WHAT THE TASK ASKS - The required result is the exact run of lines beginning at the one containing "flask를 gunicorn으로 띄우기" and ending at the last line of the entries.

TASK MATERIAL -

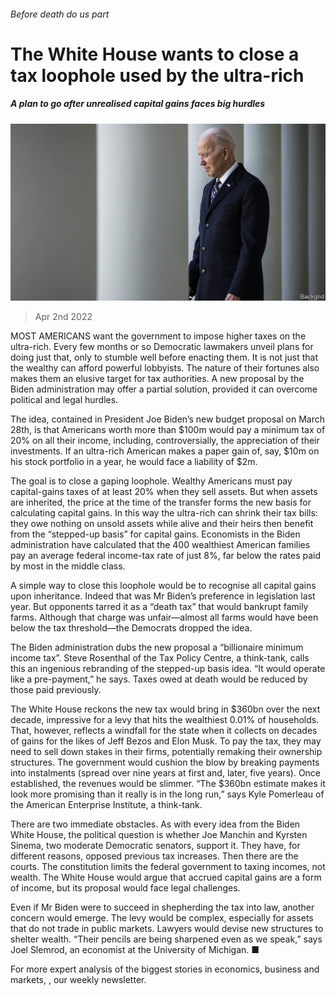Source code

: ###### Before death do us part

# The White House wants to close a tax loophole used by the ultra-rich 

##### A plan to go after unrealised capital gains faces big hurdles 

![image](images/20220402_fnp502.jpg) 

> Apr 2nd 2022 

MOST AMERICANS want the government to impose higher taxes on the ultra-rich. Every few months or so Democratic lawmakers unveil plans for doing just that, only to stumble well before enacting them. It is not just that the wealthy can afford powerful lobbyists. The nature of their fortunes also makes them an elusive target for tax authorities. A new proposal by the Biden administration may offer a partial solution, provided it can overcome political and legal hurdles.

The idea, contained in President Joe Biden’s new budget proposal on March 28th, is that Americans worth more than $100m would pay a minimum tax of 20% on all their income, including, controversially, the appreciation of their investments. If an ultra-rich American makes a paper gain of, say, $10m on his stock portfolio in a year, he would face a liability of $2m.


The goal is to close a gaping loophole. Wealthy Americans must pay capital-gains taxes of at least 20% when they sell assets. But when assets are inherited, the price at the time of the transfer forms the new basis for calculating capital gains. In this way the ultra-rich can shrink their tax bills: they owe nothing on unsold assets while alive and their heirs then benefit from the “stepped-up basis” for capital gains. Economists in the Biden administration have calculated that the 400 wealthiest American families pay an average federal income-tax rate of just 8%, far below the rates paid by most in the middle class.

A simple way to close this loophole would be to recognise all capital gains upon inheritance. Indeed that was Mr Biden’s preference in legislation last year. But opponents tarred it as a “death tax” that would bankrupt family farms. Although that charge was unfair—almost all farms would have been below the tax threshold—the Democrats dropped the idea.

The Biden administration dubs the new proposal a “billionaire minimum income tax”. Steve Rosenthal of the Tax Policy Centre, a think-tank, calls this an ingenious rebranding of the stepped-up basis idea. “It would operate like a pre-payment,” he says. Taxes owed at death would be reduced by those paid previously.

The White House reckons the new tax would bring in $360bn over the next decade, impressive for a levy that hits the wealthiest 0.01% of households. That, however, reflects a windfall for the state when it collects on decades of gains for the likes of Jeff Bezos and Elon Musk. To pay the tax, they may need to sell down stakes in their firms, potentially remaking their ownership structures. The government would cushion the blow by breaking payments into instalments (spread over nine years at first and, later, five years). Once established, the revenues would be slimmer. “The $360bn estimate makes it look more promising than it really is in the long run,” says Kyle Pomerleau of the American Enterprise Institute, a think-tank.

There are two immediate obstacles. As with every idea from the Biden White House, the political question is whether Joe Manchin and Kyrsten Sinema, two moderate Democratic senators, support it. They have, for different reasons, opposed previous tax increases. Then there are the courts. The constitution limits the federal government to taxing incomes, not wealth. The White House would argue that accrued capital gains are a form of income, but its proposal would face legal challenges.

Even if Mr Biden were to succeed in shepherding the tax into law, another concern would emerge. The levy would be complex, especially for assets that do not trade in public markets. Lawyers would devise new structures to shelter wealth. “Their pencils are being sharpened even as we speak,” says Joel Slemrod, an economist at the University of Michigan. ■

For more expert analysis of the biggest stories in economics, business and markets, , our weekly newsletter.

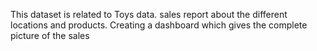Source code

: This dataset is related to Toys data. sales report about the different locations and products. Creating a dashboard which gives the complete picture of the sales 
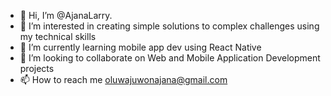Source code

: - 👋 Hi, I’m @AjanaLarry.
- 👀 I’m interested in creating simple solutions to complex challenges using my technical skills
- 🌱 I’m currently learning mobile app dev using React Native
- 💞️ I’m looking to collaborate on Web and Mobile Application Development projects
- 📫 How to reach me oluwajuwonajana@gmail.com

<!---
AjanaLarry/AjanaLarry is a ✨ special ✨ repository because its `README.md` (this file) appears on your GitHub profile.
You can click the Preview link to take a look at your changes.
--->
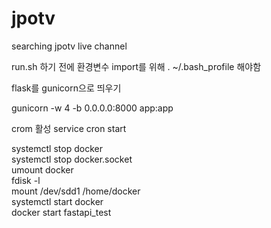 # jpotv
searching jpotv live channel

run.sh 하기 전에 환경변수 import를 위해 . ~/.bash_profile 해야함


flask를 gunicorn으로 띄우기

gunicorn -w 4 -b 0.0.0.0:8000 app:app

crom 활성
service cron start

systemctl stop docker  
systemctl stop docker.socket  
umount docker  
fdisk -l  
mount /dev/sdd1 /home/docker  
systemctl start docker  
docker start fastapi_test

SOLUTION -
flask를 gunicorn으로 띄우기

gunicorn -w 4 -b 0.0.0.0:8000 app:app

crom 활성
service cron start

systemctl stop docker  
systemctl stop docker.socket  
umount docker  
fdisk -l  
mount /dev/sdd1 /home/docker  
systemctl start docker  
docker start fastapi_test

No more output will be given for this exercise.